**WHAT NEEDS TO BE DONE**
Repeat each of these records exactly.

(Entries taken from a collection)

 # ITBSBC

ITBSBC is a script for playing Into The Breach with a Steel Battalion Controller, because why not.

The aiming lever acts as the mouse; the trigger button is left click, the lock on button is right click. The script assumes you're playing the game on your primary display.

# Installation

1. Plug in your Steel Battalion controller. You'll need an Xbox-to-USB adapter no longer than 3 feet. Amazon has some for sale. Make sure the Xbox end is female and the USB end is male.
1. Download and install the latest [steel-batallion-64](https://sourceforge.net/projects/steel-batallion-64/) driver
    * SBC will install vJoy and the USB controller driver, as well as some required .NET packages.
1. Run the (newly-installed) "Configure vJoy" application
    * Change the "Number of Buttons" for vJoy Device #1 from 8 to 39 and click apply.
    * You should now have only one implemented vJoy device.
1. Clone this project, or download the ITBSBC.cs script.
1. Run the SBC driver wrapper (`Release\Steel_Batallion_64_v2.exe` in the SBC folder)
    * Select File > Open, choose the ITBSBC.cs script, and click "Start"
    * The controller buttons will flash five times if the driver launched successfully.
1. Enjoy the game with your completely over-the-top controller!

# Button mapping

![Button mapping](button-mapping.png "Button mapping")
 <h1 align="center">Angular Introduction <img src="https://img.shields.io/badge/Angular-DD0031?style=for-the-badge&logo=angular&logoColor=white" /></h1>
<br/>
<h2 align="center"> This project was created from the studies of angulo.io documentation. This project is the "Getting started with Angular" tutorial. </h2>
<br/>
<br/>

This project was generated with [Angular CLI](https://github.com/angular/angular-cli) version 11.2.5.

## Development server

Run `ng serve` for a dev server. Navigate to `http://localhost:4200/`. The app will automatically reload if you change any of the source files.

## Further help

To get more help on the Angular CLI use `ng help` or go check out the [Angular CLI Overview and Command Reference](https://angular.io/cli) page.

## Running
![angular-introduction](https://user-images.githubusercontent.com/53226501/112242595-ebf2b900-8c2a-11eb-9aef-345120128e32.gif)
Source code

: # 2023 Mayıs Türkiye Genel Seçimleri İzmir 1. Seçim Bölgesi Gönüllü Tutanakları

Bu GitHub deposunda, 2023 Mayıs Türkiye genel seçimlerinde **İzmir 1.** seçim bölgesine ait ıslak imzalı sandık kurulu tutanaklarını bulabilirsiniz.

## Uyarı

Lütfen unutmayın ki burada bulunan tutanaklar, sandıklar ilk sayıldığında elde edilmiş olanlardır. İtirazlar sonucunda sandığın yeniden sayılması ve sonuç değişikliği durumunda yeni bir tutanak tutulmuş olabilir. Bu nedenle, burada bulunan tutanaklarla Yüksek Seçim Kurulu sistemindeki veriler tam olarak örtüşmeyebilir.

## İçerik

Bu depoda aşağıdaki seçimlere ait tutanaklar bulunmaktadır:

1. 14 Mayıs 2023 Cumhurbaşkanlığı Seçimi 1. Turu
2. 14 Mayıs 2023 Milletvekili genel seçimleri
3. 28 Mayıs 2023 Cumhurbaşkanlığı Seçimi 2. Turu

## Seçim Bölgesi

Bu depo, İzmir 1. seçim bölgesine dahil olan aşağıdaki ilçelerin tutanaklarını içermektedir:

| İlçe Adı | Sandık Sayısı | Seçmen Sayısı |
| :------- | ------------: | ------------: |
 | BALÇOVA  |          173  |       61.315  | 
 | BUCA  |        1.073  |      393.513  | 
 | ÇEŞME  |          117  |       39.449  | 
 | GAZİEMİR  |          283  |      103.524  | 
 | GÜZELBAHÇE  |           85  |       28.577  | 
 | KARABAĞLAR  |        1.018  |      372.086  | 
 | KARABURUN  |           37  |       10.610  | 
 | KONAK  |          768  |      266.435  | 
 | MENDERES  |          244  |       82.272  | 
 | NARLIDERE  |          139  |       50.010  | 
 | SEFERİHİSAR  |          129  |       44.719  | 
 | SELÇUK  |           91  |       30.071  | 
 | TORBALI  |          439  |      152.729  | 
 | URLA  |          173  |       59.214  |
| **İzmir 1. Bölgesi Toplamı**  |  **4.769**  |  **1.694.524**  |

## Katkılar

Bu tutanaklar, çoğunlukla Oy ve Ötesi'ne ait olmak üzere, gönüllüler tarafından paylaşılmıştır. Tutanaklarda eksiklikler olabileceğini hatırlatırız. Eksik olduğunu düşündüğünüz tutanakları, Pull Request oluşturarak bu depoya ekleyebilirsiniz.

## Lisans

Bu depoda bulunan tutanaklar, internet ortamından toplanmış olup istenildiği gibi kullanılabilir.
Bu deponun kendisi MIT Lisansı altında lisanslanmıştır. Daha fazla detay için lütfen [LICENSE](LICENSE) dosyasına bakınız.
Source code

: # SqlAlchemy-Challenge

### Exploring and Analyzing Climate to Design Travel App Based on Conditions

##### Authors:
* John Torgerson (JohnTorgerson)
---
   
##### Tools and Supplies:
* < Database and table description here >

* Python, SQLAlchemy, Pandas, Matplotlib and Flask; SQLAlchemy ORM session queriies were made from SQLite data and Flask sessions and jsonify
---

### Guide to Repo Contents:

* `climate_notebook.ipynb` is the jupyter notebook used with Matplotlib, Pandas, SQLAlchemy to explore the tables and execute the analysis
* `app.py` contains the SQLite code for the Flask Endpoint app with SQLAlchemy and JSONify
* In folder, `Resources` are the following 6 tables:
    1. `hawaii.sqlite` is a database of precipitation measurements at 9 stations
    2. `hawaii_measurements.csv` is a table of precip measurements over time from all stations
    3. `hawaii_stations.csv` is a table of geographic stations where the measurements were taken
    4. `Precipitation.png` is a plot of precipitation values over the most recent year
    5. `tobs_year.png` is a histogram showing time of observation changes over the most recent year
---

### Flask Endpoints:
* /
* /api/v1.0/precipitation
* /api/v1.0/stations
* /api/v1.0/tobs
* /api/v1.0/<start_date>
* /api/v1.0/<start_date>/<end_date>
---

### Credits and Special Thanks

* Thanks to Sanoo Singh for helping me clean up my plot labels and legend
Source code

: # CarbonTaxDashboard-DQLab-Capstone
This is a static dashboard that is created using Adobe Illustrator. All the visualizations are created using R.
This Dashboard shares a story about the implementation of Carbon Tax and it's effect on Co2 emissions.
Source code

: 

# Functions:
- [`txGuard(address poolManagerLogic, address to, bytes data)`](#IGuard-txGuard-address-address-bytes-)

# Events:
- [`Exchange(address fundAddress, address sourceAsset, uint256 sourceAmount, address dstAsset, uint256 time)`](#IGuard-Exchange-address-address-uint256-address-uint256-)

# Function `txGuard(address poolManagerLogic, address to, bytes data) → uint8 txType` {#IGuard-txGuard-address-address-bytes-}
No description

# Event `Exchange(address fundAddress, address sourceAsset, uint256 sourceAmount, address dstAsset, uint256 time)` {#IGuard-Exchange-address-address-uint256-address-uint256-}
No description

**ANSWER TO THIS EXERCISE**
 # ITBSBC

ITBSBC is a script for playing Into The Breach with a Steel Battalion Controller, because why not.

The aiming lever acts as the mouse; the trigger button is left click, the lock on button is right click. The script assumes you're playing the game on your primary display.

# Installation

1. Plug in your Steel Battalion controller. You'll need an Xbox-to-USB adapter no longer than 3 feet. Amazon has some for sale. Make sure the Xbox end is female and the USB end is male.
1. Download and install the latest [steel-batallion-64](https://sourceforge.net/projects/steel-batallion-64/) driver
    * SBC will install vJoy and the USB controller driver, as well as some required .NET packages.
1. Run the (newly-installed) "Configure vJoy" application
    * Change the "Number of Buttons" for vJoy Device #1 from 8 to 39 and click apply.
    * You should now have only one implemented vJoy device.
1. Clone this project, or download the ITBSBC.cs script.
1. Run the SBC driver wrapper (`Release\Steel_Batallion_64_v2.exe` in the SBC folder)
    * Select File > Open, choose the ITBSBC.cs script, and click "Start"
    * The controller buttons will flash five times if the driver launched successfully.
1. Enjoy the game with your completely over-the-top controller!

# Button mapping

![Button mapping](button-mapping.png "Button mapping")
 <h1 align="center">Angular Introduction <img src="https://img.shields.io/badge/Angular-DD0031?style=for-the-badge&logo=angular&logoColor=white" /></h1>
<br/>
<h2 align="center"> This project was created from the studies of angulo.io documentation. This project is the "Getting started with Angular" tutorial. </h2>
<br/>
<br/>

This project was generated with [Angular CLI](https://github.com/angular/angular-cli) version 11.2.5.

## Development server

Run `ng serve` for a dev server. Navigate to `http://localhost:4200/`. The app will automatically reload if you change any of the source files.

## Further help

To get more help on the Angular CLI use `ng help` or go check out the [Angular CLI Overview and Command Reference](https://angular.io/cli) page.

## Running
![angular-introduction](https://user-images.githubusercontent.com/53226501/112242595-ebf2b900-8c2a-11eb-9aef-345120128e32.gif)
Source code

: # 2023 Mayıs Türkiye Genel Seçimleri İzmir 1. Seçim Bölgesi Gönüllü Tutanakları

Bu GitHub deposunda, 2023 Mayıs Türkiye genel seçimlerinde **İzmir 1.** seçim bölgesine ait ıslak imzalı sandık kurulu tutanaklarını bulabilirsiniz.

## Uyarı

Lütfen unutmayın ki burada bulunan tutanaklar, sandıklar ilk sayıldığında elde edilmiş olanlardır. İtirazlar sonucunda sandığın yeniden sayılması ve sonuç değişikliği durumunda yeni bir tutanak tutulmuş olabilir. Bu nedenle, burada bulunan tutanaklarla Yüksek Seçim Kurulu sistemindeki veriler tam olarak örtüşmeyebilir.

## İçerik

Bu depoda aşağıdaki seçimlere ait tutanaklar bulunmaktadır:

1. 14 Mayıs 2023 Cumhurbaşkanlığı Seçimi 1. Turu
2. 14 Mayıs 2023 Milletvekili genel seçimleri
3. 28 Mayıs 2023 Cumhurbaşkanlığı Seçimi 2. Turu

## Seçim Bölgesi

Bu depo, İzmir 1. seçim bölgesine dahil olan aşağıdaki ilçelerin tutanaklarını içermektedir:

| İlçe Adı | Sandık Sayısı | Seçmen Sayısı |
| :------- | ------------: | ------------: |
 | BALÇOVA  |          173  |       61.315  | 
 | BUCA  |        1.073  |      393.513  | 
 | ÇEŞME  |          117  |       39.449  | 
 | GAZİEMİR  |          283  |      103.524  | 
 | GÜZELBAHÇE  |           85  |       28.577  | 
 | KARABAĞLAR  |        1.018  |      372.086  | 
 | KARABURUN  |           37  |       10.610  | 
 | KONAK  |          768  |      266.435  | 
 | MENDERES  |          244  |       82.272  | 
 | NARLIDERE  |          139  |       50.010  | 
 | SEFERİHİSAR  |          129  |       44.719  | 
 | SELÇUK  |           91  |       30.071  | 
 | TORBALI  |          439  |      152.729  | 
 | URLA  |          173  |       59.214  |
| **İzmir 1. Bölgesi Toplamı**  |  **4.769**  |  **1.694.524**  |

## Katkılar

Bu tutanaklar, çoğunlukla Oy ve Ötesi'ne ait olmak üzere, gönüllüler tarafından paylaşılmıştır. Tutanaklarda eksiklikler olabileceğini hatırlatırız. Eksik olduğunu düşündüğünüz tutanakları, Pull Request oluşturarak bu depoya ekleyebilirsiniz.

## Lisans

Bu depoda bulunan tutanaklar, internet ortamından toplanmış olup istenildiği gibi kullanılabilir.
Bu deponun kendisi MIT Lisansı altında lisanslanmıştır. Daha fazla detay için lütfen [LICENSE](LICENSE) dosyasına bakınız.
Source code

: # SqlAlchemy-Challenge

### Exploring and Analyzing Climate to Design Travel App Based on Conditions

##### Authors:
* John Torgerson (JohnTorgerson)
---
   
##### Tools and Supplies:
* < Database and table description here >

* Python, SQLAlchemy, Pandas, Matplotlib and Flask; SQLAlchemy ORM session queriies were made from SQLite data and Flask sessions and jsonify
---

### Guide to Repo Contents:

* `climate_notebook.ipynb` is the jupyter notebook used with Matplotlib, Pandas, SQLAlchemy to explore the tables and execute the analysis
* `app.py` contains the SQLite code for the Flask Endpoint app with SQLAlchemy and JSONify
* In folder, `Resources` are the following 6 tables:
    1. `hawaii.sqlite` is a database of precipitation measurements at 9 stations
    2. `hawaii_measurements.csv` is a table of precip measurements over time from all stations
    3. `hawaii_stations.csv` is a table of geographic stations where the measurements were taken
    4. `Precipitation.png` is a plot of precipitation values over the most recent year
    5. `tobs_year.png` is a histogram showing time of observation changes over the most recent year
---

### Flask Endpoints:
* /
* /api/v1.0/precipitation
* /api/v1.0/stations
* /api/v1.0/tobs
* /api/v1.0/<start_date>
* /api/v1.0/<start_date>/<end_date>
---

### Credits and Special Thanks

* Thanks to Sanoo Singh for helping me clean up my plot labels and legend
Source code

: # CarbonTaxDashboard-DQLab-Capstone
This is a static dashboard that is created using Adobe Illustrator. All the visualizations are created using R.
This Dashboard shares a story about the implementation of Carbon Tax and it's effect on Co2 emissions.
Source code

: 

# Functions:
- [`txGuard(address poolManagerLogic, address to, bytes data)`](#IGuard-txGuard-address-address-bytes-)

# Events:
- [`Exchange(address fundAddress, address sourceAsset, uint256 sourceAmount, address dstAsset, uint256 time)`](#IGuard-Exchange-address-address-uint256-address-uint256-)

# Function `txGuard(address poolManagerLogic, address to, bytes data) → uint8 txType` {#IGuard-txGuard-address-address-bytes-}
No description

# Event `Exchange(address fundAddress, address sourceAsset, uint256 sourceAmount, address dstAsset, uint256 time)` {#IGuard-Exchange-address-address-uint256-address-uint256-}
No description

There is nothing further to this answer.